When we in Vancouver began our Holocaust Documentation Project (well in advance of Steven Spielberg), our intention was to record on video the lives of survivors from our community. When no survivors remained to give first-hand accounts, we would have a record of the past for future generations.

We decided that the interview would not begin with the Holocaust years. We would make sure that viewers of these tapes would hear descriptions of survivors’ lives before the Shoah. This would show that they had the same hopes and aspirations that all of us do, and that the rise of Nazism had disrupted families and communities that had existed long before that terrible watershed date of 1933.

We wanted people to remember that survivors’ lives were rich and complex, that they were not just victims. The tapes would be witness not only to the horror, but to the fullness of life before darkness descended, and also to the strength of those who came through. Thus their stories would reflect the diversity of life in Europe before that dark time. To complete the circle, interviews would include accounts of survivors’ lives after the Shoah.

Similarly, ideas of Jewish history are often distorted by time and by such popular dramas as Fiddler on the Roof, where there is much dancing and a pogrom, often creating a monolithic view of the past. And yet…

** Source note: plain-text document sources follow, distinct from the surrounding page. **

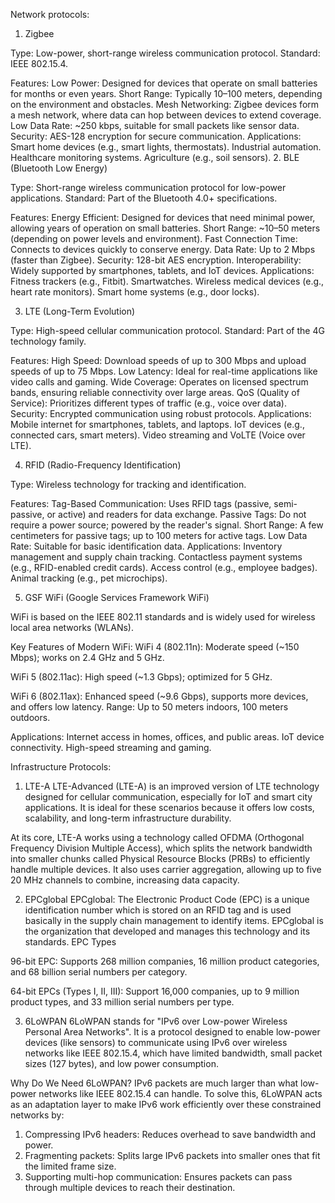 Network protocols:
1. Zigbee 

Type: Low-power, short-range wireless communication protocol.
Standard: IEEE 802.15.4.

Features: Low Power: Designed for devices that operate on small batteries for months or even years. Short Range: Typically 10–100 meters, depending on the environment and obstacles. Mesh Networking: Zigbee devices form a mesh network, where data can hop between devices to extend coverage. Low Data Rate: ~250 kbps, suitable for small packets like sensor data. Security: AES-128 encryption for secure communication. Applications: Smart home devices (e.g., smart lights, thermostats). Industrial automation. Healthcare monitoring systems. Agriculture (e.g., soil sensors). 2. BLE (Bluetooth Low Energy) 

Type: Short-range wireless communication protocol for low-power applications.
Standard: Part of the Bluetooth 4.0+ specifications.

Features: Energy Efficient: Designed for devices that need minimal power, allowing years of operation on small batteries. Short Range: ~10–50 meters (depending on power levels and environment). Fast Connection Time: Connects to devices quickly to conserve energy. Data Rate: Up to 2 Mbps (faster than Zigbee). Security: 128-bit AES encryption. Interoperability: Widely supported by smartphones, tablets, and IoT devices. Applications: Fitness trackers (e.g., Fitbit). Smartwatches. Wireless medical devices (e.g., heart rate monitors). Smart home systems (e.g., door locks). 

3. LTE (Long-Term Evolution) 

Type: High-speed cellular communication protocol.
Standard: Part of the 4G technology family.

Features: High Speed: Download speeds of up to 300 Mbps and upload speeds of up to 75 Mbps. Low Latency: Ideal for real-time applications like video calls and gaming. Wide Coverage: Operates on licensed spectrum bands, ensuring reliable connectivity over large areas. QoS (Quality of Service): Prioritizes different types of traffic (e.g., voice over data). Security: Encrypted communication using robust protocols. Applications: Mobile internet for smartphones, tablets, and laptops. IoT devices (e.g., connected cars, smart meters). Video streaming and VoLTE (Voice over LTE). 

4. RFID (Radio-Frequency Identification) 

Type: Wireless technology for tracking and identification.

Features: Tag-Based Communication: Uses RFID tags (passive, semi-passive, or active) and readers for data exchange. Passive Tags: Do not require a power source; powered by the reader's signal. Short Range: A few centimeters for passive tags; up to 100 meters for active tags. Low Data Rate: Suitable for basic identification data. Applications: Inventory management and supply chain tracking. Contactless payment systems (e.g., RFID-enabled credit cards). Access control (e.g., employee badges). Animal tracking (e.g., pet microchips). 

5. GSF WiFi (Google Services Framework WiFi) 

WiFi is based on the IEEE 802.11 standards and is widely used for wireless local area networks (WLANs).

Key Features of Modern WiFi: 
WiFi 4 (802.11n): Moderate speed (~150 Mbps); works on 2.4 GHz and 5 GHz.

WiFi 5 (802.11ac): High speed (~1.3 Gbps); optimized for 5 GHz. 

WiFi 6 (802.11ax): Enhanced speed (~9.6 Gbps), supports more devices, and offers low latency. Range: Up to 50 meters indoors, 100 meters outdoors. 

Applications: Internet access in homes, offices, and public areas. IoT device connectivity. High-speed streaming and gaming.

Infrastructure Protocols:
1. LTE-A
LTE-Advanced (LTE-A) is an improved version of LTE technology designed for cellular communication, especially for IoT and smart city applications. It is ideal for these scenarios because it offers low costs, scalability, and long-term infrastructure durability.

At its core, LTE-A works using a technology called OFDMA (Orthogonal Frequency Division Multiple Access), which splits the network bandwidth into smaller chunks called Physical Resource Blocks (PRBs) to efficiently handle multiple devices. It also uses carrier aggregation, allowing up to five 20 MHz channels to combine, increasing data capacity.  

2. EPCglobal
EPCglobal: The Electronic Product Code (EPC) is a
unique identification number which is stored on an RFID tag
and is used basically in the supply chain management to identify items.
EPCglobal is the organization that developed and manages this technology and its standards.
EPC Types

96-bit EPC: Supports 268 million companies, 16 million product categories, and 68 billion serial numbers per category.

64-bit EPCs (Types I, II, III): Support 16,000 companies, up to 9 million product types, and 33 million serial numbers per type.

3. 6LoWPAN
6LoWPAN stands for "IPv6 over Low-power Wireless Personal Area Networks". It is a protocol designed to enable low-power devices (like sensors) to communicate using IPv6 over wireless networks like IEEE 802.15.4, which have limited bandwidth, small packet sizes (127 bytes), and low power consumption.

Why Do We Need 6LoWPAN?
IPv6 packets are much larger than what low-power networks like IEEE 802.15.4 can handle. To solve this, 6LoWPAN acts as an adaptation layer to make IPv6 work efficiently over these constrained networks by:
1. Compressing IPv6 headers: Reduces overhead to save bandwidth and power.
2. Fragmenting packets: Splits large IPv6 packets into smaller ones that fit the limited frame size.
3. Supporting multi-hop communication: Ensures packets can pass through multiple devices to reach their destination.

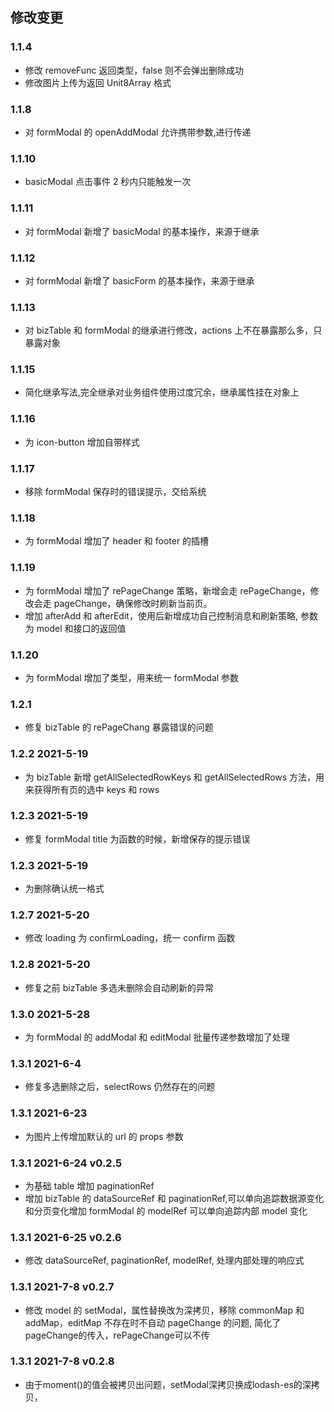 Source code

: ## 修改变更

### 1.1.4

- 修改 removeFunc 返回类型，false 则不会弹出删除成功
- 修改图片上传为返回 Unit8Array 格式

### 1.1.8

- 对 formModal 的 openAddModal 允许携带参数,进行传递

### 1.1.10

- basicModal 点击事件 2 秒内只能触发一次

### 1.1.11

- 对 formModal 新增了 basicModal 的基本操作，来源于继承

### 1.1.12

- 对 formModal 新增了 basicForm 的基本操作，来源于继承

### 1.1.13

- 对 bizTable 和 formModal 的继承进行修改，actions 上不在暴露那么多，只暴露对象

### 1.1.15

- 简化继承写法,完全继承对业务组件使用过度冗余，继承属性挂在对象上

### 1.1.16

- 为 icon-button 增加自带样式

### 1.1.17

- 移除 formModal 保存时的错误提示，交给系统

### 1.1.18

- 为 formModal 增加了 header 和 footer 的插槽

### 1.1.19

- 为 formModal 增加了 rePageChange 策略，新增会走 rePageChange，修改会走 pageChange，确保修改时刷新当前页。
- 增加 afterAdd 和 afterEdit，使用后新增成功自己控制消息和刷新策略, 参数为 model 和接口的返回值

### 1.1.20

- 为 formModal 增加了类型，用来统一 formModal 参数

### 1.2.1

- 修复 bizTable 的 rePageChang 暴露错误的问题

### 1.2.2 2021-5-19

- 为 bizTable 新增 getAllSelectedRowKeys 和 getAllSelectedRows 方法，用来获得所有页的选中 keys 和 rows

### 1.2.3 2021-5-19

- 修复 formModal title 为函数的时候，新增保存的提示错误

### 1.2.3 2021-5-19

- 为删除确认统一格式

### 1.2.7 2021-5-20

- 修改 loading 为 confirmLoading，统一 confirm 函数

### 1.2.8 2021-5-20

- 修复之前 bizTable 多选未删除会自动刷新的异常

### 1.3.0 2021-5-28

- 为 formModal 的 addModal 和 editModal 批量传递参数增加了处理

### 1.3.1 2021-6-4

- 修复多选删除之后，selectRows 仍然存在的问题

### 1.3.1 2021-6-23

- 为图片上传增加默认的 url 的 props 参数

### 1.3.1 2021-6-24 v0.2.5

- 为基础 table 增加 paginationRef
- 增加 bizTable 的 dataSourceRef 和 paginationRef,可以单向追踪数据源变化和分页变化增加 formModal 的 modelRef 可以单向追踪内部 model 变化

### 1.3.1 2021-6-25 v0.2.6

- 修改 dataSourceRef, paginationRef, modelRef, 处理内部处理的响应式

### 1.3.1 2021-7-8 v0.2.7

- 修改 model 的 setModal，属性替换改为深拷贝，移除 commonMap 和 addMap，editMap 不存在时不自动 pageChange 的问题,
简化了pageChange的传入，rePageChange可以不传

### 1.3.1 2021-7-8 v0.2.8
- 由于moment()的值会被拷贝出问题，setModal深拷贝换成lodash-es的深拷贝，
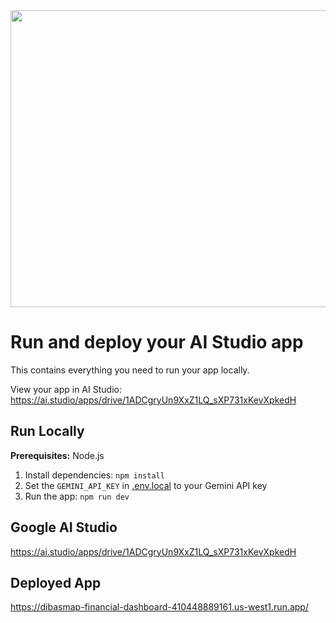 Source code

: <div align="center">
<img width="1200" height="475" alt="GHBanner" src="https://github.com/user-attachments/assets/0aa67016-6eaf-458a-adb2-6e31a0763ed6" />
</div>

# Run and deploy your AI Studio app

This contains everything you need to run your app locally.

View your app in AI Studio: https://ai.studio/apps/drive/1ADCgryUn9XxZ1LQ_sXP731xKevXpkedH

## Run Locally

**Prerequisites:**  Node.js


1. Install dependencies:
   `npm install`
2. Set the `GEMINI_API_KEY` in [.env.local](.env.local) to your Gemini API key
3. Run the app:
   `npm run dev`

## Google AI Studio
https://ai.studio/apps/drive/1ADCgryUn9XxZ1LQ_sXP731xKevXpkedH

## Deployed App
https://dibasmap-financial-dashboard-410448889161.us-west1.run.app/
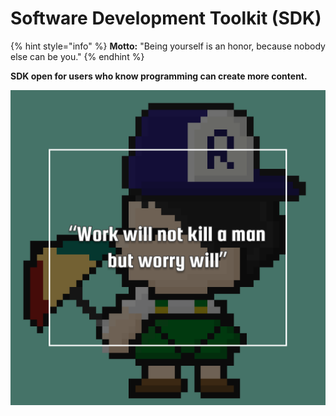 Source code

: # Software Development Toolkit (SDK)

{% hint style="info" %}
**Motto:** "Being yourself is an honor, because nobody else can be you."
{% endhint %}

**SDK open for users who know programming can create more content.**

![](<../../.gitbook/assets/Instagram Quote-171-ENG.png>)
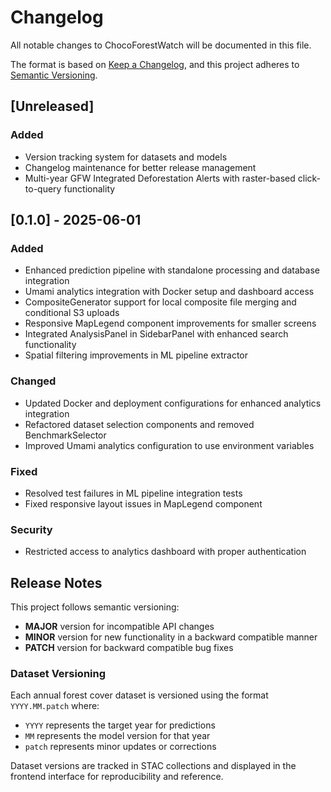 # Changelog

All notable changes to ChocoForestWatch will be documented in this file.

The format is based on [Keep a Changelog](https://keepachangelog.com/en/1.0.0/),
and this project adheres to [Semantic Versioning](https://semver.org/spec/v2.0.0.html).

## [Unreleased]

### Added
- Version tracking system for datasets and models
- Changelog maintenance for better release management
- Multi-year GFW Integrated Deforestation Alerts with raster-based click-to-query functionality

## [0.1.0] - 2025-06-01

### Added
- Enhanced prediction pipeline with standalone processing and database integration
- Umami analytics integration with Docker setup and dashboard access
- CompositeGenerator support for local composite file merging and conditional S3 uploads
- Responsive MapLegend component improvements for smaller screens
- Integrated AnalysisPanel in SidebarPanel with enhanced search functionality
- Spatial filtering improvements in ML pipeline extractor

### Changed
- Updated Docker and deployment configurations for enhanced analytics integration
- Refactored dataset selection components and removed BenchmarkSelector
- Improved Umami analytics configuration to use environment variables

### Fixed
- Resolved test failures in ML pipeline integration tests
- Fixed responsive layout issues in MapLegend component

### Security
- Restricted access to analytics dashboard with proper authentication

## Release Notes

This project follows semantic versioning:
- **MAJOR** version for incompatible API changes
- **MINOR** version for new functionality in a backward compatible manner  
- **PATCH** version for backward compatible bug fixes

### Dataset Versioning
Each annual forest cover dataset is versioned using the format `YYYY.MM.patch` where:
- `YYYY` represents the target year for predictions
- `MM` represents the model version for that year
- `patch` represents minor updates or corrections

Dataset versions are tracked in STAC collections and displayed in the frontend interface for reproducibility and reference. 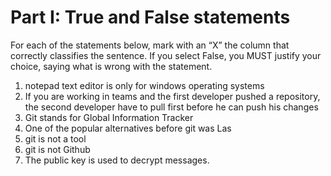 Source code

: # Part I: True and False statements

For each of the statements below, mark with an “X” the column that correctly classifies the sentence. If you select False, you MUST justify your choice, saying what is wrong with the statement.

1. notepad text editor is only for windows operating systems 
2. If you are working in teams and the first developer pushed a repository, the second developer have to pull first before he can push his changes
3. Git stands for Global Information Tracker
4. One of the popular alternatives before git was Las
5. git is not a tool
6. git is not Github
7. The public key is used to decrypt messages.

A recent weekly parshah dealt with how community life should be lived once the Israelites entered the land of Canaan. Our Shabbat study that week was a “constitution” written in 1756 by two nobles ruling the small Jewish community of Sugenheim. Each noble had six Jewish families under his control. This was not a code written by the Jews, but for them. It laid out in great detail not just what they owed the ruler, but how they should govern themselves.

For example: “No householder shall gossip in the synagogue… After the Eighteen Benedictions, one may speak when absolutely necessary, but idle talk is forbidden under threat of a fine of a quarter of a pound of wax for the Jewish treasury.”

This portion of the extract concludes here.